··· MATERIAL TO PROCESS

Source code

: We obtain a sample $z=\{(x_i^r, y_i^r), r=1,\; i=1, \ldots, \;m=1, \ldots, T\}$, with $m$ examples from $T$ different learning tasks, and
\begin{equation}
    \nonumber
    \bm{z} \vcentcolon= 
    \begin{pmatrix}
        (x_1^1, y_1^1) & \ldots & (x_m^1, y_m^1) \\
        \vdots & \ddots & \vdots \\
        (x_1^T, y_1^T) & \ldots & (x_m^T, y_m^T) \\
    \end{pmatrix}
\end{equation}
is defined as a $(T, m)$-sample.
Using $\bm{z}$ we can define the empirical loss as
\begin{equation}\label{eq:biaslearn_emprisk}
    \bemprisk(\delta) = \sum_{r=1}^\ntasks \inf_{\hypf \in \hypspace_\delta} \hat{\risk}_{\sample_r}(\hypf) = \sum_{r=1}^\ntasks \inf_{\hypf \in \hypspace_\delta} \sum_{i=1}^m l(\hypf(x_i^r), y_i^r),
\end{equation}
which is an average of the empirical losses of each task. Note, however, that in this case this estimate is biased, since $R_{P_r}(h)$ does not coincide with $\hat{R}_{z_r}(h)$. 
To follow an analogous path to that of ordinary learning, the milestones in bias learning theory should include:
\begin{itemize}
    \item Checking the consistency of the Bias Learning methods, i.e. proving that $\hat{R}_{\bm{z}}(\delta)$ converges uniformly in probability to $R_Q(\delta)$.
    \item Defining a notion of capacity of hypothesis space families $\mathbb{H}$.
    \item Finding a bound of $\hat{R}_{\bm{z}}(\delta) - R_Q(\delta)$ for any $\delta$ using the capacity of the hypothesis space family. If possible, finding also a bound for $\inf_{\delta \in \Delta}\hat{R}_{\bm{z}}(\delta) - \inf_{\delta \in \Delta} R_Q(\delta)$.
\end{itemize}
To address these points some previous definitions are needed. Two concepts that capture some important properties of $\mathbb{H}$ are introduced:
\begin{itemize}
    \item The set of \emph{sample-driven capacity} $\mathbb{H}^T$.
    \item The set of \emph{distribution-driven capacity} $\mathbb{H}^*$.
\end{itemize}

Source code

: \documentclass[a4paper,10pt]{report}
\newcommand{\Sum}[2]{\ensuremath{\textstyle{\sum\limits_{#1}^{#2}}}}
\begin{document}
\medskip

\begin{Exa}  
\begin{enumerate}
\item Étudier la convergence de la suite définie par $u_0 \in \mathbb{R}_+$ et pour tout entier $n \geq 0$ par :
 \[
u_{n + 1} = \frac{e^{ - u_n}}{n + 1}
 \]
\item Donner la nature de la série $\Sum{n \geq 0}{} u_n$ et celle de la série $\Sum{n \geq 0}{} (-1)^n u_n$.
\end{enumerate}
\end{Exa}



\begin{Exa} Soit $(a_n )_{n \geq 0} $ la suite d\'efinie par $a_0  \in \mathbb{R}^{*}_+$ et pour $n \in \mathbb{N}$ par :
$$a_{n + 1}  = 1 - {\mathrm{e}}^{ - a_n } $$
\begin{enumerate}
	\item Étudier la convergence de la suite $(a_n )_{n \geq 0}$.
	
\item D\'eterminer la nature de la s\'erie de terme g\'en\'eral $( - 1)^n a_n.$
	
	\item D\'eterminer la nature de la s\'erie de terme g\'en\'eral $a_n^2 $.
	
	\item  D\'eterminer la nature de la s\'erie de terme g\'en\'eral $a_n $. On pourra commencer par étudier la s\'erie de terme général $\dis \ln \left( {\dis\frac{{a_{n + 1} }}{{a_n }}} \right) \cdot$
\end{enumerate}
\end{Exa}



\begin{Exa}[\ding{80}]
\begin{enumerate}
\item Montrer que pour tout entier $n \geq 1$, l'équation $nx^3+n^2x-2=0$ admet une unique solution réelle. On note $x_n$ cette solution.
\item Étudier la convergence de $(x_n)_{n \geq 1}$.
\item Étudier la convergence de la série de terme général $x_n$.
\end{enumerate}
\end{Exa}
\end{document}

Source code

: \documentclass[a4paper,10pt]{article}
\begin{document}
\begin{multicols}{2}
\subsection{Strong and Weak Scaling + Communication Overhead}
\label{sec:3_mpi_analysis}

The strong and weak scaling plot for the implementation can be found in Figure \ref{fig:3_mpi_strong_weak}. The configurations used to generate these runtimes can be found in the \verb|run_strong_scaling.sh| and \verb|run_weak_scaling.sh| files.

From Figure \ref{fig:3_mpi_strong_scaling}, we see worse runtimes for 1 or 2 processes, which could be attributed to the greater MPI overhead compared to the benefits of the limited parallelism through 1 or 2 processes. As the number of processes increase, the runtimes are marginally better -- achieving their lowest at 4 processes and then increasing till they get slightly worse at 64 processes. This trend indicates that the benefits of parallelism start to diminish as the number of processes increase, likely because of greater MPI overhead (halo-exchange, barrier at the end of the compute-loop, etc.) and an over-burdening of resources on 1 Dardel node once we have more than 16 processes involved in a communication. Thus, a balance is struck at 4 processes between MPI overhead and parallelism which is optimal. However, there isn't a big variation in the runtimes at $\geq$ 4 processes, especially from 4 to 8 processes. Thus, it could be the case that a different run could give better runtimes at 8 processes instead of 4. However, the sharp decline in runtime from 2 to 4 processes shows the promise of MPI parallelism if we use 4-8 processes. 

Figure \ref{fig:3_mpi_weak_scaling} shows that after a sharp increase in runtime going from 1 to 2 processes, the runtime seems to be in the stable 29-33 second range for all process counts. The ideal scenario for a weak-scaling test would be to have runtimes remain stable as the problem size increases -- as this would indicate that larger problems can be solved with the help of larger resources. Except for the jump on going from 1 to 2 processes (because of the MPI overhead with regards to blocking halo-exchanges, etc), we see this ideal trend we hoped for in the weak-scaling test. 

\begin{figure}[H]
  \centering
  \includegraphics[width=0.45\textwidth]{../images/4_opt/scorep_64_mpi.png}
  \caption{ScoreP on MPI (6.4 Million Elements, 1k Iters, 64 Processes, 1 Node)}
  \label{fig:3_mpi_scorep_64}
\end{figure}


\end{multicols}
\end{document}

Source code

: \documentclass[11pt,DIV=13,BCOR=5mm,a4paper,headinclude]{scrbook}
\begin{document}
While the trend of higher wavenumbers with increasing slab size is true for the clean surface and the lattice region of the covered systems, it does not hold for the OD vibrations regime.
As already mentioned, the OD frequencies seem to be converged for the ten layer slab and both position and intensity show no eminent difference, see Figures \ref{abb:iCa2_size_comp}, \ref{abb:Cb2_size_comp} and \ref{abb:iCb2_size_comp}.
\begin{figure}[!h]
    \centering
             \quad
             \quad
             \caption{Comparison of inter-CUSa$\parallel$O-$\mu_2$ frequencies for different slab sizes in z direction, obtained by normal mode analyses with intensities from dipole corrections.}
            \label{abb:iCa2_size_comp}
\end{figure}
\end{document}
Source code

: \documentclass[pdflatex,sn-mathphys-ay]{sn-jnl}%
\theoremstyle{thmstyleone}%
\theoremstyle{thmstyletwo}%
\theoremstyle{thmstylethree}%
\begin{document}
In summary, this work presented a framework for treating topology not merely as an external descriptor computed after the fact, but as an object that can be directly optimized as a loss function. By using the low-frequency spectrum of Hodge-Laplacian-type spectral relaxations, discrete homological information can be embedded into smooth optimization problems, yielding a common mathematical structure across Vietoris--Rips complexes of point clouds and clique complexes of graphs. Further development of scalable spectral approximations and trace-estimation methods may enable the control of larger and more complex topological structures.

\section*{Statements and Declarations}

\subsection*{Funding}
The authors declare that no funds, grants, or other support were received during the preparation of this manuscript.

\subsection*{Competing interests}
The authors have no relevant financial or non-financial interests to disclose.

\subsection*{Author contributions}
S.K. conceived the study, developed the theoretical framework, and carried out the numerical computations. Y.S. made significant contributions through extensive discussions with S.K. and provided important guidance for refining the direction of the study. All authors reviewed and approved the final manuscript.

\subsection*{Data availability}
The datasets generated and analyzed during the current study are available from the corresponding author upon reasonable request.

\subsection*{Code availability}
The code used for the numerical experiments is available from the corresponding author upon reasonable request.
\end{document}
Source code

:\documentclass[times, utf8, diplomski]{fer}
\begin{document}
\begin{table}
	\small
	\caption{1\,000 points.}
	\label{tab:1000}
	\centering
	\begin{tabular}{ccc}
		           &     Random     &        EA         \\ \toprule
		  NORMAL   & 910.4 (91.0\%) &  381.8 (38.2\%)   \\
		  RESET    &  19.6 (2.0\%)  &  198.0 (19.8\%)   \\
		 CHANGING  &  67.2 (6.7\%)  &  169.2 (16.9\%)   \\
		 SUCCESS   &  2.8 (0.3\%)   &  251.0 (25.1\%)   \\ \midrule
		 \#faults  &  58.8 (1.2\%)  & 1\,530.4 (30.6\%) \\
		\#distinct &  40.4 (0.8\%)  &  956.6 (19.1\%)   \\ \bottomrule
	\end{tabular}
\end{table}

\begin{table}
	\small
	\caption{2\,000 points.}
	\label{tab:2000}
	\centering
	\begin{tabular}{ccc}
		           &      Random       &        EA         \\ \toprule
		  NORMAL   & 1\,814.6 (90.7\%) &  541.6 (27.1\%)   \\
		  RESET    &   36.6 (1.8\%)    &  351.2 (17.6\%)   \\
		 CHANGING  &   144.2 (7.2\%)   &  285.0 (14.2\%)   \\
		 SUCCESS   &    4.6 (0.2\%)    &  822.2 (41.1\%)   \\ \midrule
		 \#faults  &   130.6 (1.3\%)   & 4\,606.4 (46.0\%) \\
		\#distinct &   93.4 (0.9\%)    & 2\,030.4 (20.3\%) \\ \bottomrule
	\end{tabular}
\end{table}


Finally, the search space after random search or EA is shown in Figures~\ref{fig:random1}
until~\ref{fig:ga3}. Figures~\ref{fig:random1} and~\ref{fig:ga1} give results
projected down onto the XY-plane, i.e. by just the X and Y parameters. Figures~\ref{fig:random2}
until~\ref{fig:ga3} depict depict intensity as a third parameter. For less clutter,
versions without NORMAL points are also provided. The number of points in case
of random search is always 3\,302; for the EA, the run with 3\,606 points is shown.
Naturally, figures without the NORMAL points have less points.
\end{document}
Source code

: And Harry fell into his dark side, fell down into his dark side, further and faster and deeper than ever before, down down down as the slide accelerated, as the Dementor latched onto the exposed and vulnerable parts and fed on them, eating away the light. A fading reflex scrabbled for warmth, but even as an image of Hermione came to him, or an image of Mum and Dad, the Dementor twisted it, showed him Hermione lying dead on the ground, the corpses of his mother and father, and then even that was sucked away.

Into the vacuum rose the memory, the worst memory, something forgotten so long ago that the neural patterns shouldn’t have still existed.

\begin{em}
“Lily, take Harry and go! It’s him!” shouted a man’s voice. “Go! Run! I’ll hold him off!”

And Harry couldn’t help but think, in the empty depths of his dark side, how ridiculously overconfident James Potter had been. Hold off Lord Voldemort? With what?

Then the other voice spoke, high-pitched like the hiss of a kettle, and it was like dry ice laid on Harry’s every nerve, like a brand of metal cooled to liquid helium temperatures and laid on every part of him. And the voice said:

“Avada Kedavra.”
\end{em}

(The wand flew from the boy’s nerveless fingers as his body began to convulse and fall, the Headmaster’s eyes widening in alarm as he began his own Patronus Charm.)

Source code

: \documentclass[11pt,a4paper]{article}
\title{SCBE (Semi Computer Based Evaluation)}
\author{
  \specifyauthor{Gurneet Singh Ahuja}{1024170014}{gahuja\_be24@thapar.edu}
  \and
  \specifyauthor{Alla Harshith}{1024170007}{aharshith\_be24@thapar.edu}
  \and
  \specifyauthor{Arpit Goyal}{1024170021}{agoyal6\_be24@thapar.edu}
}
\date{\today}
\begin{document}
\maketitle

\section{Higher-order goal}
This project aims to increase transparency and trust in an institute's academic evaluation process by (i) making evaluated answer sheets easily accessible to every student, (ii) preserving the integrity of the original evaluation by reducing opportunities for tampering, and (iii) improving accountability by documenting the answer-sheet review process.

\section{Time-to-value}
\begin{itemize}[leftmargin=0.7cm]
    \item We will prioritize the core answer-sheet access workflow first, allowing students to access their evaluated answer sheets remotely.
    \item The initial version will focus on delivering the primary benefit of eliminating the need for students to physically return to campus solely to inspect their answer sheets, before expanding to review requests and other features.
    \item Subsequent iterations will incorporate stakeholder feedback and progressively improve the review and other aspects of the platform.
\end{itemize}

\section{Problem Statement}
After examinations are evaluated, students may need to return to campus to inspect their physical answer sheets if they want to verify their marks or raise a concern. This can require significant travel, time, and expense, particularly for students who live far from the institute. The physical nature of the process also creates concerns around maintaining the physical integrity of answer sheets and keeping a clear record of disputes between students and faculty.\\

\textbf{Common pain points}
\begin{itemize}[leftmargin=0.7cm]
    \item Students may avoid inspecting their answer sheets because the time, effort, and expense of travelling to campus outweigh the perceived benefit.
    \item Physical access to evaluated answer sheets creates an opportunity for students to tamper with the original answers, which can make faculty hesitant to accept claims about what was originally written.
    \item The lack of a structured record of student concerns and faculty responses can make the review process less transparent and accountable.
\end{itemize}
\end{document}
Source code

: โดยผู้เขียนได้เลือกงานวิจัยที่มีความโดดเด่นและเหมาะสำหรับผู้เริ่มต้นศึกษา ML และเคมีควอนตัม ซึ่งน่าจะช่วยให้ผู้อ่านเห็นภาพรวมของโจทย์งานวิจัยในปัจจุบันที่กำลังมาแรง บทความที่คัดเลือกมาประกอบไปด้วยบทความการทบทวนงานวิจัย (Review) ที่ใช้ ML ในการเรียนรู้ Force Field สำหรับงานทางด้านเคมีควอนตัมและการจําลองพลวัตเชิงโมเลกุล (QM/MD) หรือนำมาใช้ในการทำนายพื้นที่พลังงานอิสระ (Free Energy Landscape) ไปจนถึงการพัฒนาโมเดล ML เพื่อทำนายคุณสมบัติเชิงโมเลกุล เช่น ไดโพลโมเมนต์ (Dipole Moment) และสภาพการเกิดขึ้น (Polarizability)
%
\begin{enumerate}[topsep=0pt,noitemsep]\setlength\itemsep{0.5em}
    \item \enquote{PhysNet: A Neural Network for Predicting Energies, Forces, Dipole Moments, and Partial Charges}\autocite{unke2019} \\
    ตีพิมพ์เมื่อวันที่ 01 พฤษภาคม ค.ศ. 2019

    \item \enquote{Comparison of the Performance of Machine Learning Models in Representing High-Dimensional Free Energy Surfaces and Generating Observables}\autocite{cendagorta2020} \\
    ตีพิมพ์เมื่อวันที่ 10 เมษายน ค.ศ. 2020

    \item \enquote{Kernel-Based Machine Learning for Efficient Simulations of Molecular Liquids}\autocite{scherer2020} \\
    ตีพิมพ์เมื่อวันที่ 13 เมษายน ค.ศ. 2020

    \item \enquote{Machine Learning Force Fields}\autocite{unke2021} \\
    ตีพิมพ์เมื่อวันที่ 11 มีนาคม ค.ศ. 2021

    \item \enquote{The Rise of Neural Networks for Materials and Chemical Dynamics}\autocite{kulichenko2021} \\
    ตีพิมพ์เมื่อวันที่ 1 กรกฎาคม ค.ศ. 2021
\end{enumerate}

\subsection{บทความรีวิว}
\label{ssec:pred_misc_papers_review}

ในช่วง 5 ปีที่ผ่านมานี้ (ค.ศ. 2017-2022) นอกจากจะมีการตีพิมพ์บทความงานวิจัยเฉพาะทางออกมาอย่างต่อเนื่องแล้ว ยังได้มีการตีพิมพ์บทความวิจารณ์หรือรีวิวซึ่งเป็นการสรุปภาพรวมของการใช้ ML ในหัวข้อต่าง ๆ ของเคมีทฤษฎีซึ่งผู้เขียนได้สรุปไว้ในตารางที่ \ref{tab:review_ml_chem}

······

## EXERCISE DETAILS
Exactly as written, please transcribe the lines from the start of the records above to the line that holds "probability to $R_Q(\delta)$.", both ends included.

## RESPONSE
Source code

: We obtain a sample $z=\{(x_i^r, y_i^r), r=1,\; i=1, \ldots, \;m=1, \ldots, T\}$, with $m$ examples from $T$ different learning tasks, and
\begin{equation}
    \nonumber
    \bm{z} \vcentcolon= 
    \begin{pmatrix}
        (x_1^1, y_1^1) & \ldots & (x_m^1, y_m^1) \\
        \vdots & \ddots & \vdots \\
        (x_1^T, y_1^T) & \ldots & (x_m^T, y_m^T) \\
    \end{pmatrix}
\end{equation}
is defined as a $(T, m)$-sample.
Using $\bm{z}$ we can define the empirical loss as
\begin{equation}\label{eq:biaslearn_emprisk}
    \bemprisk(\delta) = \sum_{r=1}^\ntasks \inf_{\hypf \in \hypspace_\delta} \hat{\risk}_{\sample_r}(\hypf) = \sum_{r=1}^\ntasks \inf_{\hypf \in \hypspace_\delta} \sum_{i=1}^m l(\hypf(x_i^r), y_i^r),
\end{equation}
which is an average of the empirical losses of each task. Note, however, that in this case this estimate is biased, since $R_{P_r}(h)$ does not coincide with $\hat{R}_{z_r}(h)$. 
To follow an analogous path to that of ordinary learning, the milestones in bias learning theory should include:
\begin{itemize}
    \item Checking the consistency of the Bias Learning methods, i.e. proving that $\hat{R}_{\bm{z}}(\delta)$ converges uniformly in probability to $R_Q(\delta)$.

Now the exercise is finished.